Desde 1913, Leonidas es conocida por ser una de las chocolaterías más finas del mundo, fundada por el joven confitero griego Leonidas Kestekides y esparcida por el mundo gracias a su sobrino Basile. Personalmente, conocí Leonidas en el año 2001, en un verano que estuve en Paris, de la mano de mi mejor amiga, como regalo de 15 años de mis padres (materializado años después). Con esfuerzo y dedicación, mis padres trabajaron arduo para poder mandarme a casa de los tíos de mi amiga a conocer el viejo continente.
Estando allá, con mis entonces francos contados, cámara de rollo, sin celular y con muchas ganas de conocer, todos los días mi amiga y yo caminábamos hacia la estación de metro para visitar la Ciudad de la Luz. En ese camino había una tienda de Leonidas.

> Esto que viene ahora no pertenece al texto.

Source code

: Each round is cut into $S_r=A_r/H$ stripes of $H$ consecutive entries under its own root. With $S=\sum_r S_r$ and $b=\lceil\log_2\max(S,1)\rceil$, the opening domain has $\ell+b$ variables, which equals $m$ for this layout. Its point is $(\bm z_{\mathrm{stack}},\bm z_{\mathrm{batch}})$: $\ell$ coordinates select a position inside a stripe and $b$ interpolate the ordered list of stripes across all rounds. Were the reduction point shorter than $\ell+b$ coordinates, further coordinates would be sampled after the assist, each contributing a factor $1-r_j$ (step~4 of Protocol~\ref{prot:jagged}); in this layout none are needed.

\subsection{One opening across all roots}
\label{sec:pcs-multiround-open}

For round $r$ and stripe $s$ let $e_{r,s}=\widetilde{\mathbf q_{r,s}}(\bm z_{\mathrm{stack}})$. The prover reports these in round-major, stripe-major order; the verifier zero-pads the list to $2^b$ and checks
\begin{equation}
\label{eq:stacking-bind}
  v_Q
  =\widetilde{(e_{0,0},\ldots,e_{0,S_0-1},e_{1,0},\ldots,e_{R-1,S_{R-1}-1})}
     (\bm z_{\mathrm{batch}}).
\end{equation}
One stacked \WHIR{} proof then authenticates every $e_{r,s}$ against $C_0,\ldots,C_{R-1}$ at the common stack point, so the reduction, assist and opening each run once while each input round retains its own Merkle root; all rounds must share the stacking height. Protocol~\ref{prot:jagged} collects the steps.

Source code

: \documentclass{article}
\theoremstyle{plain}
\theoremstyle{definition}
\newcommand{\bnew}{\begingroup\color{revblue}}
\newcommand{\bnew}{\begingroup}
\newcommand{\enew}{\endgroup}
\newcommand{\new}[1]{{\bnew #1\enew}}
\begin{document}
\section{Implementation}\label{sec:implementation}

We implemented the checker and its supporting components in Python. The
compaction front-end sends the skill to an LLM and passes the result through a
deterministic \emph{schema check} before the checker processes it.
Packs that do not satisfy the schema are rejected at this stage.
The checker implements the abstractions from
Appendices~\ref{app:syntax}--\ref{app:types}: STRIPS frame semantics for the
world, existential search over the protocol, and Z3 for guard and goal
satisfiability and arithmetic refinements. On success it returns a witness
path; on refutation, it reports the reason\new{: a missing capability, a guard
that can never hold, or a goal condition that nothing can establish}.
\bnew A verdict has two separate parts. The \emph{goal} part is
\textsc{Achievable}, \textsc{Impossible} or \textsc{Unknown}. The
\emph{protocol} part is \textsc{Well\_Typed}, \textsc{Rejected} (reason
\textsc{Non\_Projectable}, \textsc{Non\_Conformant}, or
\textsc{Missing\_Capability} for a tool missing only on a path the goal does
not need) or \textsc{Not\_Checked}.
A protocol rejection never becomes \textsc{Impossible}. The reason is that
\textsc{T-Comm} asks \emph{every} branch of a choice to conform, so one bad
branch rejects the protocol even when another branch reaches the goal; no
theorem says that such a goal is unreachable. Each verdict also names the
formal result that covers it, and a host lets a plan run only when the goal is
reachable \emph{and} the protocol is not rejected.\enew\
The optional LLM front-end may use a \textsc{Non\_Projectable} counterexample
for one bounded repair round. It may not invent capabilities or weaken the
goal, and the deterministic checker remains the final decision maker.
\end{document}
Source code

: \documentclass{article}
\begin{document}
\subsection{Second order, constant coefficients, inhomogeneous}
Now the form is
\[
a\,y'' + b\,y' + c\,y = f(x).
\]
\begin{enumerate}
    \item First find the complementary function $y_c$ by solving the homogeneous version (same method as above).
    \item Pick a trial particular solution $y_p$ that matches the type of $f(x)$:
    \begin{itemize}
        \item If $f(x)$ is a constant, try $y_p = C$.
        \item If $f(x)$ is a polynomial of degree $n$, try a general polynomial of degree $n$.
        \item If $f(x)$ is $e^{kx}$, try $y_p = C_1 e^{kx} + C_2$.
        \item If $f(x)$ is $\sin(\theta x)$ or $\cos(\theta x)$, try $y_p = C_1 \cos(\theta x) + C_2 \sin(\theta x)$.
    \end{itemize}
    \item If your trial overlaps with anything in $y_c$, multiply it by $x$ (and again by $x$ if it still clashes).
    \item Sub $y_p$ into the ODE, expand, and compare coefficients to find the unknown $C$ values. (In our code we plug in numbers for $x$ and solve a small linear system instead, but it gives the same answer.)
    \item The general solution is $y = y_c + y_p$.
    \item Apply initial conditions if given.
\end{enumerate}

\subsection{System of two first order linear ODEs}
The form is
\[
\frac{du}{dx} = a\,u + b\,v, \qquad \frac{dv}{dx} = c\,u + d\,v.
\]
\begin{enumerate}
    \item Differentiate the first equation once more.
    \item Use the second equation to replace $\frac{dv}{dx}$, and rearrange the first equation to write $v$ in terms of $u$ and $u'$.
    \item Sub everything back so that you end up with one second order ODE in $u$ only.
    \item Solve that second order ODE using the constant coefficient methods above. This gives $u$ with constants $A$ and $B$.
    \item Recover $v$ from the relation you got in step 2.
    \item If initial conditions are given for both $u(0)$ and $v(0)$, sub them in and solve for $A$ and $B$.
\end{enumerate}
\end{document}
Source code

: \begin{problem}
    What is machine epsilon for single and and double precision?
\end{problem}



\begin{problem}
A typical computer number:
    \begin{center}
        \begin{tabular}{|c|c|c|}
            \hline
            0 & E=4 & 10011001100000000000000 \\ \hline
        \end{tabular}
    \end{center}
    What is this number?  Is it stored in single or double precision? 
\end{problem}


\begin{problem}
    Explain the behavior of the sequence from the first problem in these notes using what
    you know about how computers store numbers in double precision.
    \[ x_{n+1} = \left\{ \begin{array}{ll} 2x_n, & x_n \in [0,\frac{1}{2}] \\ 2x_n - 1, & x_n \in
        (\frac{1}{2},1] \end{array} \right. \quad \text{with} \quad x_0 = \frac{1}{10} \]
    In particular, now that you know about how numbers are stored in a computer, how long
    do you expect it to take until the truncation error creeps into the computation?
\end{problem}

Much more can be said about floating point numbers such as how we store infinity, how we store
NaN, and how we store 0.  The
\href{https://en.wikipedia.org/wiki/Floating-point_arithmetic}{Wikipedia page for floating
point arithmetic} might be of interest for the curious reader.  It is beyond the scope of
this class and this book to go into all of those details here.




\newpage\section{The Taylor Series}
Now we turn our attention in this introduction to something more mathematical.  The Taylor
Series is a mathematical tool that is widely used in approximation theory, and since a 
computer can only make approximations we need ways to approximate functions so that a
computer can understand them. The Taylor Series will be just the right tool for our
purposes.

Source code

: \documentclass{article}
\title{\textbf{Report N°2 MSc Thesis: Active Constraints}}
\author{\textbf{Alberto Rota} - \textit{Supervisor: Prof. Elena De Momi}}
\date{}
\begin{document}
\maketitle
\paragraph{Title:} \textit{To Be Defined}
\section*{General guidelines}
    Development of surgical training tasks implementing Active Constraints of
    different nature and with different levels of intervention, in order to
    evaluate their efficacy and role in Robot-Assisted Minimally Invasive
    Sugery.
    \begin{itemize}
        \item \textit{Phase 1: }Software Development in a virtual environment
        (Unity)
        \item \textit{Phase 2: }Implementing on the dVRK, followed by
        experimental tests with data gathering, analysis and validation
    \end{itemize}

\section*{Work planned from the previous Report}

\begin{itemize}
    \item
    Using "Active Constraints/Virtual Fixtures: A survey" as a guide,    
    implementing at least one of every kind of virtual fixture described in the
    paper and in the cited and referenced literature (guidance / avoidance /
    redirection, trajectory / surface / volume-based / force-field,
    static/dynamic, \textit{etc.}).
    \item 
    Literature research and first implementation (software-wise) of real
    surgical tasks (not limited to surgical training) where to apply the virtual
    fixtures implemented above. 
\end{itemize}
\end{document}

Varios días pasaron para que decidiéramos entrar. Cuando lo hicimos, quedamos anonadadas con todo: el olor, los colores… y los precios. Creo que el señor que atendía notó nuestra sorpresa y ablandó su corazón, pues mientras definíamos las 3 pequeñas piezas de chocolate que nos llevaríamos para toda la semana (y que atesoraríamos en casa, para disfrutar en su momento especial), él nos daba otro par “para probar”. Gran gesto que nunca olvidaré. Pasaron las semanas y el ritual se repetía: una visita, tres pequeñas piezas de compra y dos de prueba, más un cálido saludo “mes amis les mexicains” (mis amigas las mexicanas).
Pasaron los años, muchos, décadas incluso, y un día una de mis hermanas fue a Bélgica. A su regreso, mi souvenir fue medio kilo de chocolates Leonidas. Lloré. Lloré porque descubrí el simbolismo que representan esos chocolates en mi vida: progreso, prosperidad y bendiciones. Lo que una vez fue un sacrificio hoy se volvía un souvenir, producto de mucho trabajo, entrega y amor.
Que la vida nunca deje de sorprendernos, que siempre nos topemos con gente bonita y que todo lo que hagamos nos lleve a ser mejores. Deseo que su vida esté llena de gratos sabores y bellos simbolismos.